EXERCISE OBJECTIVE:
Among the records that follow, set down only the lines from the one containing "live search popup." to the one containing "of app pages", both included, exactly.

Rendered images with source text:
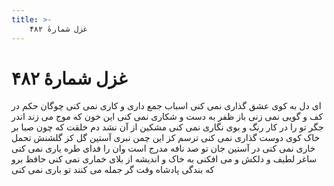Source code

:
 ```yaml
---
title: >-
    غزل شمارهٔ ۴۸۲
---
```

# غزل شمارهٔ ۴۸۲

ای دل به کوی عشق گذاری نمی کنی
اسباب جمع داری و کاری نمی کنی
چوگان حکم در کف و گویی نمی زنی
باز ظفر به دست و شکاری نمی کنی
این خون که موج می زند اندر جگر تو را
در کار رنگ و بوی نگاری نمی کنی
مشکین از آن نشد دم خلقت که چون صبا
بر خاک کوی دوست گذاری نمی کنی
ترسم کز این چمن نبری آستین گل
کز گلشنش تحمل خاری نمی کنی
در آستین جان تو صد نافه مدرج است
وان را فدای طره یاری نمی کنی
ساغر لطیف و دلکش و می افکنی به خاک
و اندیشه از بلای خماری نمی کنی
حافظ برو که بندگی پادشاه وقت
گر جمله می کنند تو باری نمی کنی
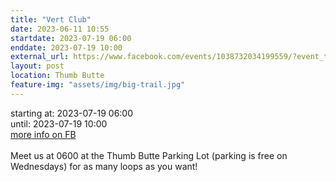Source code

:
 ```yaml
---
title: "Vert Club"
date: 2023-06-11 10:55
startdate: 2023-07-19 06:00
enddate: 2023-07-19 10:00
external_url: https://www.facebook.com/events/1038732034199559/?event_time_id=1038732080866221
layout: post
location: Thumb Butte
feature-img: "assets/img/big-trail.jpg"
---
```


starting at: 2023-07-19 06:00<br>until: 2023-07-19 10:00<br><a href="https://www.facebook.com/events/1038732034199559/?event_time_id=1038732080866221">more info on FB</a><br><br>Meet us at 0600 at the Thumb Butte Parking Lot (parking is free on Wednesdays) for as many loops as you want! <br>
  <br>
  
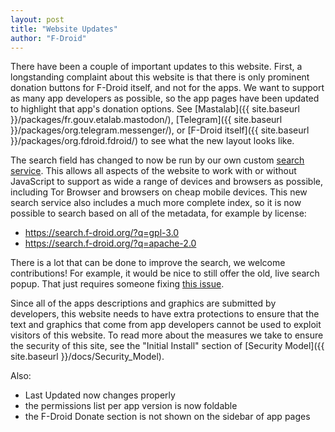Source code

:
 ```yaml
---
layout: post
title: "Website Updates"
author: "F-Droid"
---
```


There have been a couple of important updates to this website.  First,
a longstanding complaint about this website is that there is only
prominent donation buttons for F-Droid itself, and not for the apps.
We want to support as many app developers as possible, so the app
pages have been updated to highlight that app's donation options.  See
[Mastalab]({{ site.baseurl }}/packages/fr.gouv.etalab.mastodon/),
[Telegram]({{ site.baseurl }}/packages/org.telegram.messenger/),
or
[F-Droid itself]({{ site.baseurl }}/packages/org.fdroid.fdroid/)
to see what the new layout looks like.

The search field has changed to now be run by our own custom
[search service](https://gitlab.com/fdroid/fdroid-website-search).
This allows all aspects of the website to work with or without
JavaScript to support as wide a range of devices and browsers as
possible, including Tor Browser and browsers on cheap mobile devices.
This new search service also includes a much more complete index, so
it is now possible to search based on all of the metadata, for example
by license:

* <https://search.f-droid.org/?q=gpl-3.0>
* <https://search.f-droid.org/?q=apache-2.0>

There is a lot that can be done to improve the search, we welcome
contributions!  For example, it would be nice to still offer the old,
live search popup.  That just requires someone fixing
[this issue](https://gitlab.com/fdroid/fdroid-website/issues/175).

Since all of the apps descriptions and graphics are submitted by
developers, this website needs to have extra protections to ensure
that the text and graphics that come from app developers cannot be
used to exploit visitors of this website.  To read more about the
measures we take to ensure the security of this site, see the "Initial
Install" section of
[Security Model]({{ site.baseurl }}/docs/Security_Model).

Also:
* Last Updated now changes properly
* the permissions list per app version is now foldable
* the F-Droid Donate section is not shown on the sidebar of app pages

...

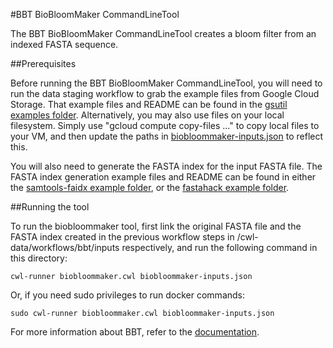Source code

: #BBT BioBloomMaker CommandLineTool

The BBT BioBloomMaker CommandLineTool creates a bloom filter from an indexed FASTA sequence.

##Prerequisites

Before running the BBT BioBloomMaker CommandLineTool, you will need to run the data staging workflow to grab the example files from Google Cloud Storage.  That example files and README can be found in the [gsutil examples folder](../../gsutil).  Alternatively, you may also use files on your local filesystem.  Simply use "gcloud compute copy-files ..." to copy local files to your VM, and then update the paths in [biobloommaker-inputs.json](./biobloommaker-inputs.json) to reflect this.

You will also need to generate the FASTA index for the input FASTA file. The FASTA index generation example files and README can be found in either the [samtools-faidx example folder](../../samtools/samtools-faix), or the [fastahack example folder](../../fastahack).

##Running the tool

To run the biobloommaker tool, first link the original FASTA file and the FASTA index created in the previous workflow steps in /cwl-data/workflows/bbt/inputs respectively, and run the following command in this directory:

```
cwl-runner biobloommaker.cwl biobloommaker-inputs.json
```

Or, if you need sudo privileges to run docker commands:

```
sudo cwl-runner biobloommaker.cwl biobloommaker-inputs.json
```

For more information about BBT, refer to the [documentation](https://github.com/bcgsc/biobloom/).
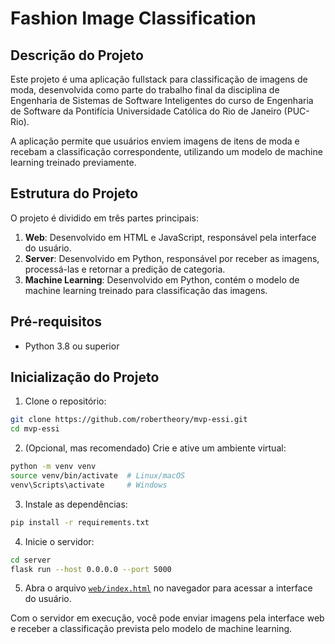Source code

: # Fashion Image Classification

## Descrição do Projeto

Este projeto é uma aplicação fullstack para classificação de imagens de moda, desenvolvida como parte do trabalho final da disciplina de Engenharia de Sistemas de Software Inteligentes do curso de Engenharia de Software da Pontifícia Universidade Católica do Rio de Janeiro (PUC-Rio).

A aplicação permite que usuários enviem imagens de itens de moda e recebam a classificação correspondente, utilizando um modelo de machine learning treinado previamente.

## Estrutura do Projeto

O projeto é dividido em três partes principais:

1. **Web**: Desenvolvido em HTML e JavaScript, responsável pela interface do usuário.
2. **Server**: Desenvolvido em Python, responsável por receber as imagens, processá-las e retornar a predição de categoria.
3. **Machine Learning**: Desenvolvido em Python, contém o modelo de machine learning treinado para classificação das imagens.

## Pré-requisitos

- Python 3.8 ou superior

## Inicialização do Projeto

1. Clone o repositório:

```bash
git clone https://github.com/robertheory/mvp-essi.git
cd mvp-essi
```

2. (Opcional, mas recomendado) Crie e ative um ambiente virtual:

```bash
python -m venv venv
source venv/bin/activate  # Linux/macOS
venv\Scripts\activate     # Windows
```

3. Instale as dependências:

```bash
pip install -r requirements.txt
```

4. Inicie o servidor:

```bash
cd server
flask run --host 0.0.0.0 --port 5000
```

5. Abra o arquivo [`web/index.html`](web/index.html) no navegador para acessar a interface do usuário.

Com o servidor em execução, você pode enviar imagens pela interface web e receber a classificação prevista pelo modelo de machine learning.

TASK SOLUTION:
live search popup.  That just requires someone fixing
[this issue](https://gitlab.com/fdroid/fdroid-website/issues/175).

Since all of the apps descriptions and graphics are submitted by
developers, this website needs to have extra protections to ensure
that the text and graphics that come from app developers cannot be
used to exploit visitors of this website.  To read more about the
measures we take to ensure the security of this site, see the "Initial
Install" section of
[Security Model]({{ site.baseurl }}/docs/Security_Model).

Also:
* Last Updated now changes properly
* the permissions list per app version is now foldable
* the F-Droid Donate section is not shown on the sidebar of app pages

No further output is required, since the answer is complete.